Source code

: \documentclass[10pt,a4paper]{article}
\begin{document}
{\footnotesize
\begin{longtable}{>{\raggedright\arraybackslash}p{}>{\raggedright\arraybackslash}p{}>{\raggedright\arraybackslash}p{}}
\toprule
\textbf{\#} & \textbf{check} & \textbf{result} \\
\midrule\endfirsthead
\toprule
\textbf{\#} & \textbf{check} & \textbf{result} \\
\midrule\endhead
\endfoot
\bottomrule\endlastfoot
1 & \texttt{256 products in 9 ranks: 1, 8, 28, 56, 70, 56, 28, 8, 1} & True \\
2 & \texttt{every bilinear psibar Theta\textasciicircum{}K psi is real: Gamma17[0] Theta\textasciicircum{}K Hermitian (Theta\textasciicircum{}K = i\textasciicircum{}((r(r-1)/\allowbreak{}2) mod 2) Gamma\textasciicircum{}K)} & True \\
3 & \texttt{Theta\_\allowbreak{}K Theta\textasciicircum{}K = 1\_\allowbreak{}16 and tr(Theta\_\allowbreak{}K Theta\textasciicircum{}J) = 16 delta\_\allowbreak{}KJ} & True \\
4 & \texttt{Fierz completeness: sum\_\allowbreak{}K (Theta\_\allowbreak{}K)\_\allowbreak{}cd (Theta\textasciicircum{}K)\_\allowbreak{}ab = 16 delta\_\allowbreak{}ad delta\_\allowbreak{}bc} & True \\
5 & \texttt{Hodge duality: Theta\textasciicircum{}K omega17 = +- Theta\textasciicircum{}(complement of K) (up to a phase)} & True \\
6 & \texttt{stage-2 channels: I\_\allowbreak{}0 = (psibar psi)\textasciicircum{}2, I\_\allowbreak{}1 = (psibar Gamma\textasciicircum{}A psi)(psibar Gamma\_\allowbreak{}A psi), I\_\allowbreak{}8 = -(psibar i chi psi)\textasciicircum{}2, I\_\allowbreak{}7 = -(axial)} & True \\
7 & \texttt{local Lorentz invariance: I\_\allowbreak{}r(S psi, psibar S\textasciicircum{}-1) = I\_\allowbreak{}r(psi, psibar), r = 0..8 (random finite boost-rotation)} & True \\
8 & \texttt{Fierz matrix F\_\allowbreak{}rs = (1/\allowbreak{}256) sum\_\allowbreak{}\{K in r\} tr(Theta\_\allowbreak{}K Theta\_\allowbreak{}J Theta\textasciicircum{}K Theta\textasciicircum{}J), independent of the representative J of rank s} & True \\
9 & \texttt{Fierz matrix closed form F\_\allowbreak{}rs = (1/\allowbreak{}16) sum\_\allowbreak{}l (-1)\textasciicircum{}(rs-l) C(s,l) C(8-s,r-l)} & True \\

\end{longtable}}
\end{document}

• _About this exercise_:
Repeat exactly the lines of the material above, taking the first line, the line with "of K) (up to", and every line between them.

• _Solution below_:
Source code

: \documentclass[10pt,a4paper]{article}
\begin{document}
{\footnotesize
\begin{longtable}{>{\raggedright\arraybackslash}p{}>{\raggedright\arraybackslash}p{}>{\raggedright\arraybackslash}p{}}
\toprule
\textbf{\#} & \textbf{check} & \textbf{result} \\
\midrule\endfirsthead
\toprule
\textbf{\#} & \textbf{check} & \textbf{result} \\
\midrule\endhead
\endfoot
\bottomrule\endlastfoot
1 & \texttt{256 products in 9 ranks: 1, 8, 28, 56, 70, 56, 28, 8, 1} & True \\
2 & \texttt{every bilinear psibar Theta\textasciicircum{}K psi is real: Gamma17[0] Theta\textasciicircum{}K Hermitian (Theta\textasciicircum{}K = i\textasciicircum{}((r(r-1)/\allowbreak{}2) mod 2) Gamma\textasciicircum{}K)} & True \\
3 & \texttt{Theta\_\allowbreak{}K Theta\textasciicircum{}K = 1\_\allowbreak{}16 and tr(Theta\_\allowbreak{}K Theta\textasciicircum{}J) = 16 delta\_\allowbreak{}KJ} & True \\
4 & \texttt{Fierz completeness: sum\_\allowbreak{}K (Theta\_\allowbreak{}K)\_\allowbreak{}cd (Theta\textasciicircum{}K)\_\allowbreak{}ab = 16 delta\_\allowbreak{}ad delta\_\allowbreak{}bc} & True \\
5 & \texttt{Hodge duality: Theta\textasciicircum{}K omega17 = +- Theta\textasciicircum{}(complement of K) (up to a phase)} & True \\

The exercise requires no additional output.